According to one embodiment, the compound may be a compound represented by Formula 2 below:

[Formula 2]

5 is a molecular structural formula of the compound represented by Chemical Formula 2 in the Howard projection formula. Referring to FIG. 5 , a pentose sugar forms an alpha bond and a hexose sugar forms a beta bond around two anhydride bonds.

The present invention also provides a composition comprising the compound according to one embodiment of the present invention as an active ingredient. The composition is excellent in removing glycation products generated from hyperglycemia when cell function is reduced.

The concentration of the compound in the composition containing the compound according to one embodiment of the present invention may be greater than or equal to 0.01 μM and less than 10 μM. More specifically, the concentration of the compound may be 0.01 μM to 5 μM, preferably 1 μM to 5 μM.

Here, there is a problem in that cytotoxicity appears when the concentration of the compound exceeds 1 μM. In addition, when the concentration is less than 0.01 μM, there is a problem in that the effect of reducing (degrading) activity of advanced glycation products may be insignificant.

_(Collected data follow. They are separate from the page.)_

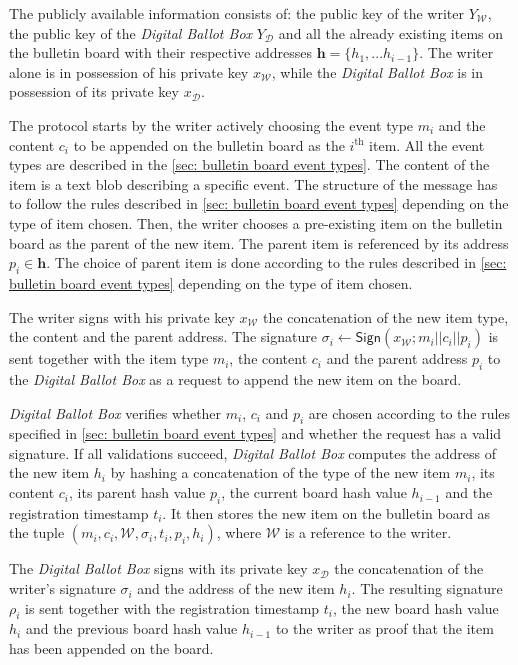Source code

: The publicly available information consists of: the public key of the writer $Y_\mathcal{W}$, the public key of the \textit{Digital Ballot Box} $Y_\mathcal{D}$ and all the already existing items on the bulletin board with their respective addresses $\boldsymbol{h} = \{h_1, ... h_{i-1}\}$. The writer alone is in possession of his private key $x_\mathcal{W}$, while the \textit{Digital Ballot Box} is in possession of its private key $x_\mathcal{D}$.

The protocol starts by the writer actively choosing the event type $m_i$ and the content $c_i$ to be appended on the bulletin board as the $i^\mathrm{th}$ item. All the event types are described in the \cref{sec: bulletin board event types}. The content of the item is a text blob describing a specific event. The structure of the message has to follow the rules described in \cref{sec: bulletin board event types} depending on the type of item chosen. Then, the writer chooses a pre-existing item on the bulletin board as the parent of the new item. The parent item is referenced by its address $p_i \in \boldsymbol{h}$. The choice of parent item is done according to the rules described in \cref{sec: bulletin board event types} depending on the type of item chosen.

The writer signs with his private key $x_\mathcal{W}$ the concatenation of the new item type, the content and the parent address. The signature $\sigma_i \gets \mathsf{Sign}(x_\mathcal{W}; m_i || c_i || p_i)$ is sent together with the item type $m_i$, the content $c_i$ and the parent address $p_i$ to the \textit{Digital Ballot Box} as a request to append the new item on the board.

\textit{Digital Ballot Box} verifies whether $m_i$, $c_i$ and $p_i$ are chosen according to the rules specified in \cref{sec: bulletin board event types} and whether the request has a valid signature. If all validations succeed, \textit{Digital Ballot Box} computes the address of the new item $h_i$ by hashing a concatenation of the type of the new item $m_i$, its content $c_i$, its parent hash value $p_i$, the current board hash value $h_{i-1}$ and the registration timestamp $t_i$. It then stores the new item on the bulletin board as the tuple $(m_i, c_i, \mathcal{W}, \sigma_i, t_i, p_i, h_i)$, where $\mathcal{W}$ is a reference to the writer.

The \textit{Digital Ballot Box} signs with its private key $x_\mathcal{D}$ the concatenation of the writer's signature $\sigma_i$ and the address of the new item $h_i$. The resulting signature $\rho_i$ is sent together with the registration timestamp $t_i$, the new board hash value $h_i$ and the previous board hash value $h_{i-1}$ to the writer as proof that the item has been appended on the board.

As another aspect for achieving the above object, the present invention provides a food composition having final glycation end product "reduction" activity, including the compound according to one embodiment of the present invention as an active ingredient.

The present invention also provides a food composition for preventing or improving final glycation end product-related diseases comprising the compound according to an embodiment of the present invention as an active ingredient; And it provides a health functional food containing the food composition.

The term "active ingredient" of the present invention refers to a component that exhibits the desired activity alone or that can exhibit activity together with a carrier having no activity itself.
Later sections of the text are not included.